Saved entries:
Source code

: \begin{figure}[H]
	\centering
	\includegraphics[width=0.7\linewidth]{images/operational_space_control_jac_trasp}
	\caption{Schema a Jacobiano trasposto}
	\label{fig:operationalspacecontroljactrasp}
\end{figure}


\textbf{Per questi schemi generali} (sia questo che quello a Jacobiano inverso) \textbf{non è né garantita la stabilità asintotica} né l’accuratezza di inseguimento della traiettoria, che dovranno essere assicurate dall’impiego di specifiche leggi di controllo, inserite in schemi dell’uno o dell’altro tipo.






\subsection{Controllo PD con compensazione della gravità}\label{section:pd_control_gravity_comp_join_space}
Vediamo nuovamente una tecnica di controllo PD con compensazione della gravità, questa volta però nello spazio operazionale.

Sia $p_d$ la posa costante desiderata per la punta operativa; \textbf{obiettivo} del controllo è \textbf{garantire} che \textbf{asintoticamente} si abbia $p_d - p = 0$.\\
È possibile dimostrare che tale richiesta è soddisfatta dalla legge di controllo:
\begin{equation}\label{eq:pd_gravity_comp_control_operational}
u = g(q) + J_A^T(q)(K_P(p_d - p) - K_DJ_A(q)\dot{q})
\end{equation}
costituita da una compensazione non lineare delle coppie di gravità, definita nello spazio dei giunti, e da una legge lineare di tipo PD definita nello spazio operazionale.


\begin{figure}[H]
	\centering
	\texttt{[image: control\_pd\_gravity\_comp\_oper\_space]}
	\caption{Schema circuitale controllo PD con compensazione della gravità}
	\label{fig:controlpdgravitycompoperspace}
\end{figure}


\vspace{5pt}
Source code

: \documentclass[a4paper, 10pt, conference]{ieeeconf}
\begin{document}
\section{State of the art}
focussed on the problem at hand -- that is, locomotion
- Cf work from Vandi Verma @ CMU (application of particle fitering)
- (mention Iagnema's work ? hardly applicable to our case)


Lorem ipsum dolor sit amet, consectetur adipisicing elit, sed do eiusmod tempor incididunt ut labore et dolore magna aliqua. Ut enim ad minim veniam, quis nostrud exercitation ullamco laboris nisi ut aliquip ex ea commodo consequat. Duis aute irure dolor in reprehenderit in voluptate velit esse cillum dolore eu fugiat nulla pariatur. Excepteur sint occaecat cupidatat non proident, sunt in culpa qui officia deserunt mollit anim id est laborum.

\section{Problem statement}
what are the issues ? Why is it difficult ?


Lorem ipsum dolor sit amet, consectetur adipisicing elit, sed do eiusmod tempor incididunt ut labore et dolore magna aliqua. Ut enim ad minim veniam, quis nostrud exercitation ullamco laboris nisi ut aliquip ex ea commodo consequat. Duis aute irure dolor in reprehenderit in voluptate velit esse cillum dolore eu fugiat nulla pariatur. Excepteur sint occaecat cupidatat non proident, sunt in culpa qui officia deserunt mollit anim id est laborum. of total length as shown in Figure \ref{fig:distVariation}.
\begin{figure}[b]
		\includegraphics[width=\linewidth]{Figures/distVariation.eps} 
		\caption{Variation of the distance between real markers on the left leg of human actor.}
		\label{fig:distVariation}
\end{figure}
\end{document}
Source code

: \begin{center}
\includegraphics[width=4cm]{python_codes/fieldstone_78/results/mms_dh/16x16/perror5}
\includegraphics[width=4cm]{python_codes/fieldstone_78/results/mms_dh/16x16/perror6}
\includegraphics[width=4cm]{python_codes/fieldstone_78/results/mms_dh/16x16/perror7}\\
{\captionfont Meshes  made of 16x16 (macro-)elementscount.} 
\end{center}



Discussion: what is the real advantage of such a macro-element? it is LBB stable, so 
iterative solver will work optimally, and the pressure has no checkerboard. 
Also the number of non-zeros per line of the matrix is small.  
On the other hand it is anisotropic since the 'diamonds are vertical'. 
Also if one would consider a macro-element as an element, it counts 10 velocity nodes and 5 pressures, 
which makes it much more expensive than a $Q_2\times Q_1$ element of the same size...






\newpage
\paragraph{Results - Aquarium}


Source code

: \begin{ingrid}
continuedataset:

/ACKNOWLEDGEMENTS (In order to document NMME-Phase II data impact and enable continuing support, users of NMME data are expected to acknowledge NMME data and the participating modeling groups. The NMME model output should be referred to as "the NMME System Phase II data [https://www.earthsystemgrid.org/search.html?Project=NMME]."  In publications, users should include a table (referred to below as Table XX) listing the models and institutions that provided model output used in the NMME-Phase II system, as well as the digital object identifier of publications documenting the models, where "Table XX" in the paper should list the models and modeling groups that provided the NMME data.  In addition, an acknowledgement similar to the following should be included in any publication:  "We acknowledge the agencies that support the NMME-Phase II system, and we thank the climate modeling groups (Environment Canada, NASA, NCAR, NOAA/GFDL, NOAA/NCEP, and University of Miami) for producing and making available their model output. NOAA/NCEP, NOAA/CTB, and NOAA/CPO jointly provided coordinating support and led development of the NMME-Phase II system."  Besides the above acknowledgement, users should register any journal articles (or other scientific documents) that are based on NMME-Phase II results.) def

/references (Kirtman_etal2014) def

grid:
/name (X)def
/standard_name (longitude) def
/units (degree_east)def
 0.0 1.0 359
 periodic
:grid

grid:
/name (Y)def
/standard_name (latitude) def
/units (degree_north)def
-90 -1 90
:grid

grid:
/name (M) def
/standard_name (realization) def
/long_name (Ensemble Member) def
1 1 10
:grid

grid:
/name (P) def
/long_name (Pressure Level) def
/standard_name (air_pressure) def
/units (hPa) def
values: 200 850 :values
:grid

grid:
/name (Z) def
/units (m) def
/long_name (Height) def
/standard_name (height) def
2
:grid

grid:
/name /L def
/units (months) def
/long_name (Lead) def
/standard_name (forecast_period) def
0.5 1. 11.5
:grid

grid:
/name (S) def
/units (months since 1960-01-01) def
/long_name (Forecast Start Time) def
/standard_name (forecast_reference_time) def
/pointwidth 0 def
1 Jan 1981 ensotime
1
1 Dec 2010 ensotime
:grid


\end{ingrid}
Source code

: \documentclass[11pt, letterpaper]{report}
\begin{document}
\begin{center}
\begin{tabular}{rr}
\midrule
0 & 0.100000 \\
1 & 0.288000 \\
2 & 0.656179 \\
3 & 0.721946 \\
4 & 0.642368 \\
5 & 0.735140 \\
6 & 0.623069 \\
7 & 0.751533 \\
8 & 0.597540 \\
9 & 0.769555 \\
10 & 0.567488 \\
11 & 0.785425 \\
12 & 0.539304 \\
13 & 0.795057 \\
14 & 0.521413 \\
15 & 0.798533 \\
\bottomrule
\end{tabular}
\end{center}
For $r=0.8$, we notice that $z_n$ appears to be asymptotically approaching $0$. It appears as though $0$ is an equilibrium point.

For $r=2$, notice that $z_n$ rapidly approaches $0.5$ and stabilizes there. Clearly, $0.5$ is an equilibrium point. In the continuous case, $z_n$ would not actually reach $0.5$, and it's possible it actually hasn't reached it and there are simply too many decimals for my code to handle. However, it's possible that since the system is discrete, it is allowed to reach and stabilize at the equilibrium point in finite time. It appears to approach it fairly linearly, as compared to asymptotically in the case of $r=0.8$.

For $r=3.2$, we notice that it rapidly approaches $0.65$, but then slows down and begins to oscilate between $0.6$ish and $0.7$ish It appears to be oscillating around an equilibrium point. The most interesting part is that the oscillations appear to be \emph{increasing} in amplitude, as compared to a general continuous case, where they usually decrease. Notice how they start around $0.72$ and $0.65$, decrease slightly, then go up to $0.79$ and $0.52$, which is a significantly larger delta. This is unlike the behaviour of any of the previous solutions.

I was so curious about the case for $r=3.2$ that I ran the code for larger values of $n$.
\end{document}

> **YOUR OBJECTIVE**
Only the lines above from the one with "10 & 0.567488 \\" up to and including the one with "For $r=2$, notice" should be repeated, exactly as written.

> **OUTPUT BELOW**
10 & 0.567488 \\
11 & 0.785425 \\
12 & 0.539304 \\
13 & 0.795057 \\
14 & 0.521413 \\
15 & 0.798533 \\
\bottomrule
\end{tabular}
\end{center}
For $r=0.8$, we notice that $z_n$ appears to be asymptotically approaching $0$. It appears as though $0$ is an equilibrium point.

For $r=2$, notice that $z_n$ rapidly approaches $0.5$ and stabilizes there. Clearly, $0.5$ is an equilibrium point. In the continuous case, $z_n$ would not actually reach $0.5$, and it's possible it actually hasn't reached it and there are simply too many decimals for my code to handle. However, it's possible that since the system is discrete, it is allowed to reach and stabilize at the equilibrium point in finite time. It appears to approach it fairly linearly, as compared to asymptotically in the case of $r=0.8$.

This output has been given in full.